Data to examine section start

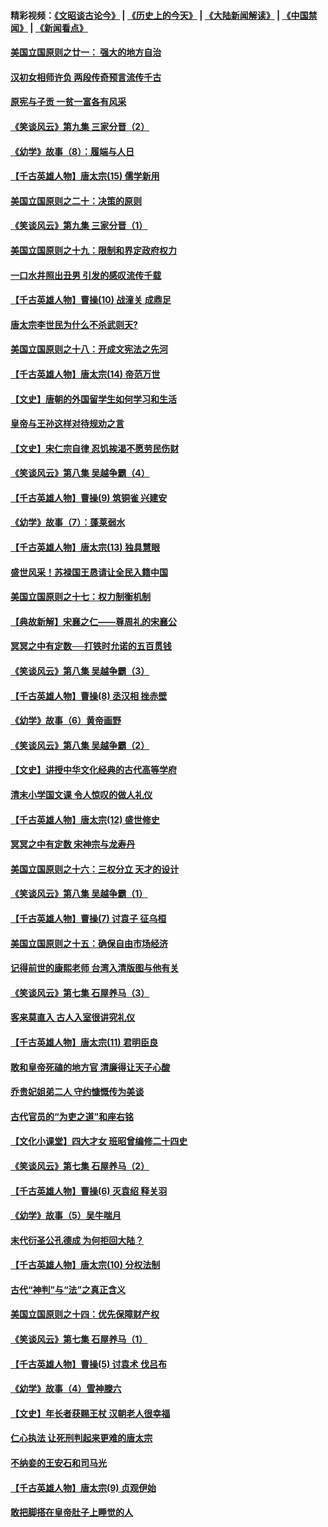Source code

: #### 精彩视频：[《文昭谈古论今》](http://45.76.195.252/wenzhao) | [《历史上的今天》](http://45.76.195.252/today-in-history) | [《大陆新闻解读》](http://45.76.195.252/ntdtv-comedy) | [《中国禁闻》](http://45.76.195.252/ntdtv-news) | [《新闻看点》](http://45.76.195.252/news-insight) 

 #### [美国立国原则之廿一： 强大的地方自治](../pages/nsc975/n11036069.md?t=02140637) 

#### [汉初女相师许负 两段传奇预言流传千古](../pages/nsc975/n11035453.md?t=02140637) 

#### [原宪与子贡 一贫一富各有风采](../pages/nsc975/n11013094.md?t=02140637) 

#### [《笑谈风云》第九集 三家分晋（2）](../pages/nsc975/n11028610.md?t=02140637) 

#### [《幼学》故事（8）：履端与人日](../pages/nsc975/n10990550.md?t=02140637) 

#### [【千古英雄人物】唐太宗(15) 儒学新用](../pages/nsc975/n8046225.md?t=02140637) 

#### [美国立国原则之二十：决策的原则](../pages/nsc975/n11034691.md?t=02140637) 

#### [《笑谈风云》第九集 三家分晋（1）](../pages/nsc975/n11028591.md?t=02140637) 

#### [美国立国原则之十九：限制和界定政府权力](../pages/nsc975/n11023895.md?t=02140637) 

#### [一口水井照出丑男 引发的感叹流传千载](../pages/nsc975/n11004598.md?t=02140637) 

#### [【千古英雄人物】曹操(10) 战潼关 成鼎足](../pages/nsc975/n7779963.md?t=02140637) 

#### [唐太宗李世民为什么不杀武则天?](../pages/nsc975/n11034040.md?t=02140637) 

#### [美国立国原则之十八：开成文宪法之先河](../pages/nsc975/n11008526.md?t=02140637) 

#### [【千古英雄人物】唐太宗(14) 帝范万世](../pages/nsc975/n8034234.md?t=02140637) 

#### [【文史】唐朝的外国留学生如何学习和生活](../pages/nsc975/n11010825.md?t=02140637) 

#### [皇帝与王孙这样对待规劝之言](../pages/nsc975/n10994666.md?t=02140637) 

#### [【文史】宋仁宗自律 忍饥挨渴不愿劳民伤财](../pages/nsc975/n10997349.md?t=02140637) 

#### [《笑谈风云》第八集 吴越争霸（4）](../pages/nsc975/n11010924.md?t=02140637) 

#### [【千古英雄人物】曹操(9) 筑铜雀 兴建安](../pages/nsc975/n7662497.md?t=02140637) 

#### [《幼学》故事（7）：蓬莱弱水](../pages/nsc975/n10990547.md?t=02140637) 

#### [【千古英雄人物】唐太宗(13) 独具慧眼](../pages/nsc975/n8034179.md?t=02140637) 

#### [盛世风采！苏禄国王恳请让全民入籍中国](../pages/nsc975/n10992284.md?t=02140637) 

#### [美国立国原则之十七：权力制衡机制](../pages/nsc975/n11002624.md?t=02140637) 

#### [【典故新解】宋襄之仁——尊周礼的宋襄公](../pages/nsc975/n11018653.md?t=02140637) 

#### [冥冥之中有定数──打铁时允诺的五百贯钱](../pages/nsc975/n334213.md?t=02140637) 

#### [《笑谈风云》第八集 吴越争霸（3）](../pages/nsc975/n11010889.md?t=02140637) 

#### [【千古英雄人物】曹操(8) 丞汉相 挫赤壁](../pages/nsc975/n7662490.md?t=02140637) 

#### [《幼学》故事（6）黄帝画野](../pages/nsc975/n10990546.md?t=02140637) 

#### [《笑谈风云》第八集 吴越争霸（2）](../pages/nsc975/n10996834.md?t=02140637) 

#### [【文史】讲授中华文化经典的古代高等学府](../pages/nsc975/n11003895.md?t=02140637) 

#### [清末小学国文课 令人惊叹的做人礼仪](../pages/nsc975/n10980226.md?t=02140637) 

#### [【千古英雄人物】唐太宗(12) 盛世修史](../pages/nsc975/n8034115.md?t=02140637) 

#### [冥冥之中有定数 宋神宗与龙寿丹](../pages/nsc975/n11008770.md?t=02140637) 

#### [美国立国原则之十六：三权分立 天才的设计](../pages/nsc975/n10991293.md?t=02140637) 

#### [《笑谈风云》第八集 吴越争霸（1）](../pages/nsc975/n10987751.md?t=02140637) 

#### [【千古英雄人物】曹操(7) 讨袁子 征乌桓](../pages/nsc975/n7662459.md?t=02140637) 

#### [美国立国原则之十五：确保自由市场经济](../pages/nsc975/n10957715.md?t=02140637) 

#### [记得前世的康熙老师 台湾入清版图与他有关](../pages/nsc975/n11004761.md?t=02140637) 

#### [《笑谈风云》第七集 石屋养马（3）](../pages/nsc975/n10964155.md?t=02140637) 

#### [客来莫直入 古人入室很讲究礼仪](../pages/nsc975/n11002636.md?t=02140637) 

#### [【千古英雄人物】唐太宗(11) 君明臣良](../pages/nsc975/n8030388.md?t=02140637) 

#### [敢和皇帝死磕的地方官 清廉得让天子心酸](../pages/nsc975/n10999336.md?t=02140637) 

#### [乔贵妃姐弟二人 守约慷慨传为美谈](../pages/nsc975/n10842491.md?t=02140637) 

#### [古代官员的“为吏之道”和座右铭](../pages/nsc975/n10989890.md?t=02140637) 

#### [【文化小课堂】四大才女 班昭曾编修二十四史](../pages/nsc975/n10996143.md?t=02140637) 

#### [《笑谈风云》第七集 石屋养马（2）](../pages/nsc975/n10964109.md?t=02140637) 

#### [【千古英雄人物】曹操(6) 灭袁绍 释关羽](../pages/nsc975/n7662436.md?t=02140637) 

#### [《幼学》故事（5）吴牛喘月](../pages/nsc975/n10806013.md?t=02140637) 

#### [末代衍圣公孔德成 为何拒回大陆？](../pages/nsc975/n10992548.md?t=02140637) 

#### [【千古英雄人物】唐太宗(10) 分权法制](../pages/nsc975/n8025970.md?t=02140637) 

#### [古代“神判”与“法”之真正含义](../pages/nsc975/n10982291.md?t=02140637) 

#### [美国立国原则之十四：优先保障财产权](../pages/nsc975/n10954086.md?t=02140637) 

#### [《笑谈风云》第七集 石屋养马（1）](../pages/nsc975/n10964072.md?t=02140637) 

#### [【千古英雄人物】曹操(5) 讨袁术 伐吕布](../pages/nsc975/n7637126.md?t=02140637) 

#### [《幼学》故事（4）雪神滕六](../pages/nsc975/n10806012.md?t=02140637) 

#### [【文史】年长者获赐王杖 汉朝老人很幸福](../pages/nsc975/n10980263.md?t=02140637) 

#### [仁心执法 让死刑判起来更难的唐太宗](../pages/nsc975/n10979954.md?t=02140637) 

#### [不纳妾的王安石和司马光](../pages/nsc975/n2647438.md?t=02140637) 

#### [【千古英雄人物】唐太宗(9) 贞观伊始](../pages/nsc975/n8022938.md?t=02140637) 

#### [敢把脚搭在皇帝肚子上睡觉的人](../pages/nsc975/n10975530.md?t=02140637)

Data to examine section end

Instructions to follow: Look for the word "笑谈风云" in the data, then return every line that contains it.

Result of the task:
#### [《笑谈风云》第九集 三家分晋（2）](../pages/nsc975/n11028610.md?t=02140637) 
#### [《笑谈风云》第九集 三家分晋（1）](../pages/nsc975/n11028591.md?t=02140637) 
#### [《笑谈风云》第八集 吴越争霸（4）](../pages/nsc975/n11010924.md?t=02140637) 
#### [《笑谈风云》第八集 吴越争霸（3）](../pages/nsc975/n11010889.md?t=02140637) 
#### [《笑谈风云》第八集 吴越争霸（2）](../pages/nsc975/n10996834.md?t=02140637) 
#### [《笑谈风云》第八集 吴越争霸（1）](../pages/nsc975/n10987751.md?t=02140637) 
#### [《笑谈风云》第七集 石屋养马（3）](../pages/nsc975/n10964155.md?t=02140637) 
#### [《笑谈风云》第七集 石屋养马（2）](../pages/nsc975/n10964109.md?t=02140637) 
#### [《笑谈风云》第七集 石屋养马（1）](../pages/nsc975/n10964072.md?t=02140637) 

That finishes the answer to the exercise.